Mas para Luiz Algarra, consultor organizacional em processos de aprendizado informal, o buraco é mais embaixo. “Cada vez mais vemos que as instituições de ensino não preparam o jovem para a nossa realidade”, afirma. De acordo com ele, incluir a educação domiciliar como um recurso legalmente válido é uma evolução dos métodos educacionais. “O aprendizado na convivência é a base de todo o aprendizado, e não precisa ocorrer especificamente dentro dos espaços escolares, que na maioria das vezes visa preparar os jovens principalmente para a competição do vestibular, que determina toda a política do ensino fundamental e médio”, diz ele.

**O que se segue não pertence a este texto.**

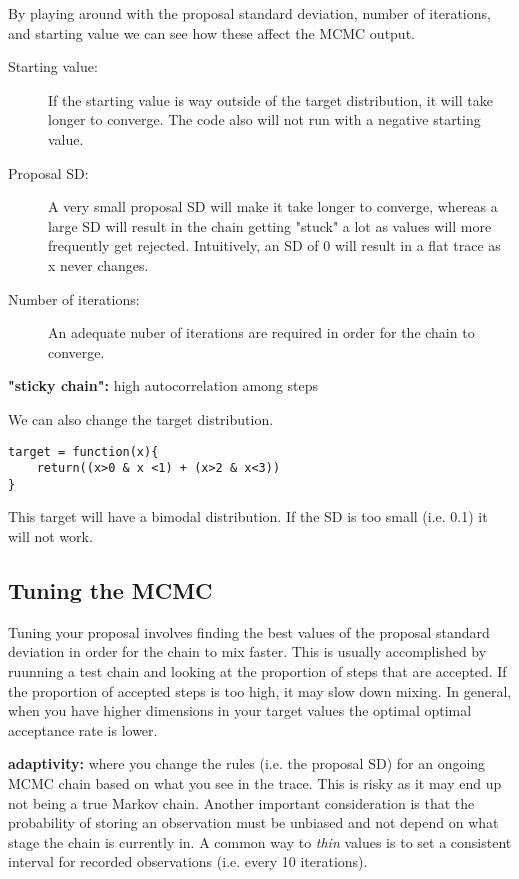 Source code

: \documentclass[12pt]{report}
\begin{document}
By playing around with the proposal standard deviation, number of iterations, and starting value we can see how these affect the MCMC output. 
\begin{description}
\item[Starting value:] If the starting value is way outside of the target distribution, it will take longer to converge. The code also will not run with a negative starting value. 
\item[Proposal SD:] A very small proposal SD will make it take longer to converge, whereas a large SD will result in the chain getting "stuck" a lot as values will more frequently get rejected. Intuitively, an SD of 0 will result in a flat trace as x never changes.
\item[Number of iterations:] An adequate nuber of iterations are required in order for the chain to converge. 
\end{description}

\textbf{"sticky chain":} high autocorrelation among steps

We can also change the target distribution.
\begin{lstlisting}
target = function(x){
    return((x>0 & x <1) + (x>2 & x<3))
}
\end{lstlisting}
This target will have a bimodal distribution. If the SD is too small (i.e. 0.1) it will not work.

\subsection{Tuning the MCMC}

Tuning your proposal involves finding the best values of the proposal standard deviation in order for the chain to mix faster. 
This is usually accomplished by ruunning a test chain and looking at the proportion of steps that are accepted. If the proportion of accepted steps is too high, it may slow down mixing. In general, when you have higher dimensions in your target values the optimal optimal acceptance rate is lower.

\textbf{adaptivity:} where you change the rules (i.e. the proposal SD) for an ongoing MCMC chain based on what you see in the trace. This is risky as it may end up not being a true Markov chain. 
Another important consideration is that the probability of storing an observation must be unbiased and not depend on what stage the chain is currently in. 
A common way to \textit{thin} values is to set a consistent interval for recorded observations (i.e. every 10 iterations).
\end{document}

Todos os livros para dentro de casa

Para Luiz Carlos Faria da Silva, professor adjunto da Universidade Estadual de Maringá, os problemas que envolvem o ensino escolar não param por aí. Adepto da educação domiciliar, ele já matriculou os filhos, Lucas e Júlia, hoje com 12 e 10 anos respectivamente, em duas escolas, mas nenhuma lhe agradou. Como havia educado os filhos em casa até eles completarem sete anos, Faria da Silva afirma que as instituições de ensino acabavam por desfazer o que havia sido feito dentro de casa. “Aqui no Brasil a escola não ensina mais a ler, escrever e contar. A ação escolar se tornou muito ineficaz e a hegemonia da concepção construtivista no Brasil é em grande parte responsável por isso”, critica.

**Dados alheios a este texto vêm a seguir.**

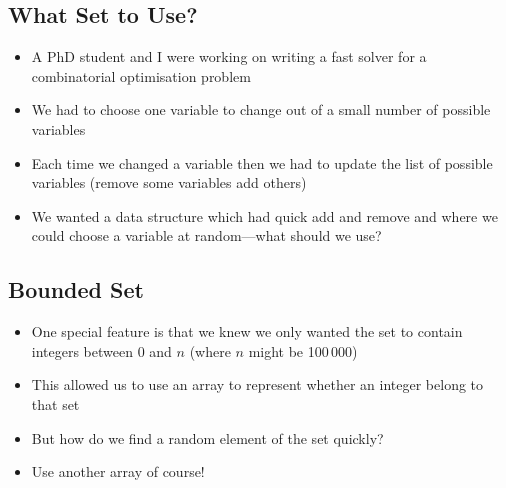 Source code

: 
\begin{slide}
\section{What Set to Use?}

\begin{PauseHighLight}
  \begin{itemize}
  \item A PhD student and I were working on writing a fast solver for a
    combinatorial optimisation problem\pause
  \item We had to choose one variable to change out of a small number of
    possible variables\pause
  \item Each time we changed a variable then we had to update the list
    of possible variables (remove some variables add others)\pause
  \item We wanted a data structure which had quick add and remove and
    where we could choose a variable at random\pause---what should we
    use?\pauseb
  \end{itemize}
\end{PauseHighLight}

\end{slide}


\begin{slide}
\section{Bounded Set}

\begin{PauseHighLight}
  \begin{itemize}
  \item One special feature is that we knew we only wanted the set to
    contain integers between 0 and $n$ (where $n$ might be 100\,000)\pause
  \item This allowed us to use an array to represent whether an integer
    belong to that set\pause
  \item But how do we find a random element of the set quickly?\pause
  \item Use another array of course!\pauseb
  \end{itemize}
\end{PauseHighLight}

\end{slide}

Descontente com os modelos educacionais oferecidos atualmente, Faria da Silva ainda acredita que permitir o convívio dos filhos na escola torna muito difícil manter o controle da formação moral que prefere que eles tenham. “O mundo está girando muito rápido atualmente e isso cria uma modificação na estrutura moral que precipita a infelicidade e torna as pessoas mais insensíveis, dificultando a auto-reflexão do homem e da família”, afirma.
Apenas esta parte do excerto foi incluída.